5 2. Nicht nachvollziehbar ist die Rüge, das FG habe verfahrensfehlerhaft einen Hinweis auf den klageabweisenden Ausgang des Verfahrens unterlassen und dadurch die Umstellung der Klage in eine Fortsetzungsfeststellungsklage verhindert, mit der im Nachhinein die Rechtswidrigkeit der unwirksamen Anordnung hätte festgestellt werden können. Der Kläger übersieht, dass das FG der Aufhebung der Terminbestimmung keine eigenständige Bedeutung beigemessen und die verbliebene Anordnung als rechtmäßig beurteilt hat. Bei dieser Rechtsauffassung hatte das FG keine Veranlassung, in richterlicher Fürsorge auf eine Änderung der gestellten Anträge hinzuwirken.

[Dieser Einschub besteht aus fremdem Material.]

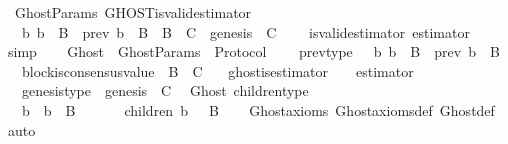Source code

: \begin{isabellebody}
\isanewline
\isanewline
{}\isamarkupfalse%
\ {\isacharparenleft}\ GhostParams{\isacharparenright}\ GHOST{\isacharunderscore}is{\isacharunderscore}valid{\isacharunderscore}estimator\ {\isacharcolon}\ \isanewline
\ \ {\isachardoublequoteopen}{\isacharparenleft}{\isasymforall}\ b{\isachardot}\ b\ {\isasymin}\ B\ {\isasymlongleftrightarrow}\ prev\ b\ {\isasymin}\ B{\isacharparenright}\ {\isasymand}\ B\ {\isacharequal}\ C\ {\isasymand}\ genesis\ {\isasymin}\ C\ \isanewline
\ \ {\isasymLongrightarrow}\ is{\isacharunderscore}valid{\isacharunderscore}estimator\ estimator{\isachardoublequoteclose}\isanewline
%
\isadelimproof
\ \ %
\endisadelimproof
%
\isatagproof
{}\isamarkupfalse%
\ simp\isanewline
\ \ \isamarkupfalse%
%
\endisatagproof
{\isafoldproof}%
%
\isadelimproof
\isanewline
%
\endisadelimproof
\isanewline
\isanewline
{}\isamarkupfalse%
\ Ghost\ {\isacharequal}\ GhostParams\ {\isacharplus}\ Protocol\ {\isacharplus}\isanewline
\ \ \ prev{\isacharunderscore}type\ {\isacharcolon}\ {\isachardoublequoteopen}{\isasymforall}\ b{\isachardot}\ b\ {\isasymin}\ B\ {\isasymlongleftrightarrow}\ prev\ b\ {\isasymin}\ B{\isachardoublequoteclose}\isanewline
\ \ \ block{\isacharunderscore}is{\isacharunderscore}consensus{\isacharunderscore}value\ {\isacharcolon}\ {\isachardoublequoteopen}B\ {\isacharequal}\ C{\isachardoublequoteclose}\isanewline
\ \ \ ghost{\isacharunderscore}is{\isacharunderscore}estimator\ {\isacharcolon}\ {\isachardoublequoteopen}{\isasymepsilon}\ {\isacharequal}\ estimator{\isachardoublequoteclose}\isanewline
\ \ \ genesis{\isacharunderscore}type\ {\isacharcolon}\ {\isachardoublequoteopen}genesis\ {\isasymin}\ C{\isachardoublequoteclose}\isanewline
\isanewline
{}\isamarkupfalse%
\ {\isacharparenleft}\ Ghost{\isacharparenright}\ children{\isacharunderscore}type\ {\isacharcolon}\isanewline
\ \ {\isachardoublequoteopen}{\isasymforall}\ b\ {\isasymsigma}{\isachardot}\ b\ {\isasymin}\ B\ {\isasymand}\ {\isasymsigma}\ {\isasymin}\ {\isasymSigma}\ {\isasymlongrightarrow}\ \ children\ {\isacharparenleft}b{\isacharcomma}\ {\isasymsigma}{\isacharparenright}\ {\isasymsubseteq}\ B{\isachardoublequoteclose}\isanewline
%
\isadelimproof
\ \ %
\endisadelimproof
%
\isatagproof
{}\isamarkupfalse%
\ Ghost{\isacharunderscore}axioms\ Ghost{\isacharunderscore}axioms{\isacharunderscore}def\ Ghost{\isacharunderscore}def\ \isamarkupfalse%
\ auto%
\endisatagproof
{\isafoldproof}%

\end{isabellebody}

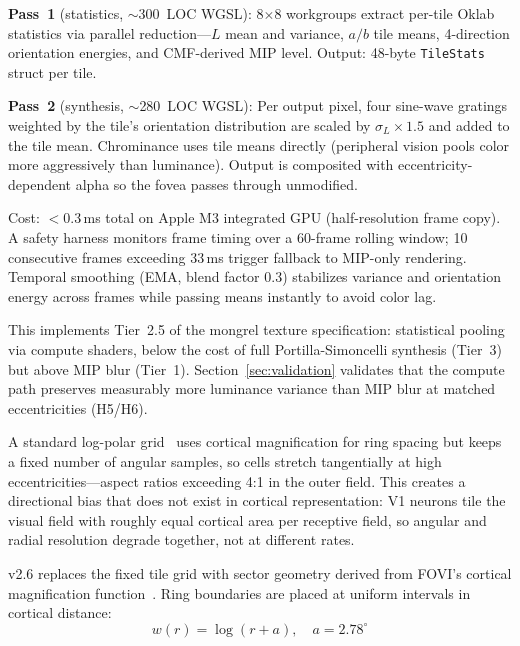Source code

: \documentclass[10pt,twocolumn,letterpaper]{article}
\makeatletter
\renewcommand\subsection{\@startsection{subsection}{2}{\z@}{3pt}{1.5pt}{\normalfont\bfseries\small}}
\makeatother
\begin{document}
\textbf{Pass~1} (statistics, ${\sim}$300~LOC WGSL): 8$\times$8 workgroups extract per-tile Oklab statistics via parallel reduction---$L$ mean and variance, $a/b$ tile means, 4-direction orientation energies, and CMF-derived MIP level. Output: 48-byte \texttt{TileStats} struct per tile.

\textbf{Pass~2} (synthesis, ${\sim}$280~LOC WGSL): Per output pixel, four sine-wave gratings weighted by the tile's orientation distribution are scaled by $\sigma_L \times 1.5$ and added to the tile mean. Chrominance uses tile means directly (peripheral vision pools color more aggressively than luminance). Output is composited with eccentricity-dependent alpha so the fovea passes through unmodified.

Cost: ${<}$0.3\,ms total on Apple M3 integrated GPU (half-resolution frame copy). A safety harness monitors frame timing over a 60-frame rolling window; 10 consecutive frames exceeding 33\,ms trigger fallback to MIP-only rendering. Temporal smoothing (EMA, blend factor 0.3) stabilizes variance and orientation energy across frames while passing means instantly to avoid color lag.

This implements Tier~2.5 of the mongrel texture specification: statistical pooling via compute shaders, below the cost of full Portilla-Simoncelli synthesis (Tier~3) but above MIP blur (Tier~1). Section~\ref{sec:validation} validates that the compute path preserves measurably more luminance variance than MIP blur at matched eccentricities (H5/H6).

\subsection{Isotropic Cortical Sampling (v2.6)}\label{sec:isotropic}

A standard log-polar grid~\citep{schwartz1980} uses cortical magnification for ring spacing but keeps a fixed number of angular samples, so cells stretch tangentially at high eccentricities---aspect ratios exceeding 4:1 in the outer field. This creates a directional bias that does not exist in cortical representation: V1 neurons tile the visual field with roughly equal cortical area per receptive field, so angular and radial resolution degrade together, not at different rates.

v2.6 replaces the fixed tile grid with sector geometry derived from FOVI's cortical magnification function~\citep{blauch2026}. Ring boundaries are placed at uniform intervals in cortical distance:
\vspace{-2pt}
\begin{equation}
w(r) = \log(r + a), \quad a = 2.78^{\circ}
\end{equation}
\vspace{-4pt}
\end{document}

6 3. Da keiner der gesetzlich abschließend geregelten Gründe für die Zulassung der Revision gemäß § 115 Abs. 2 FGO vorliegt, ist eine Verletzung des rechtlichen Gehörs oder die Versagung des gesetzlichen Richters durch die Ablehnung der Zulassung der Revision ausgeschlossen.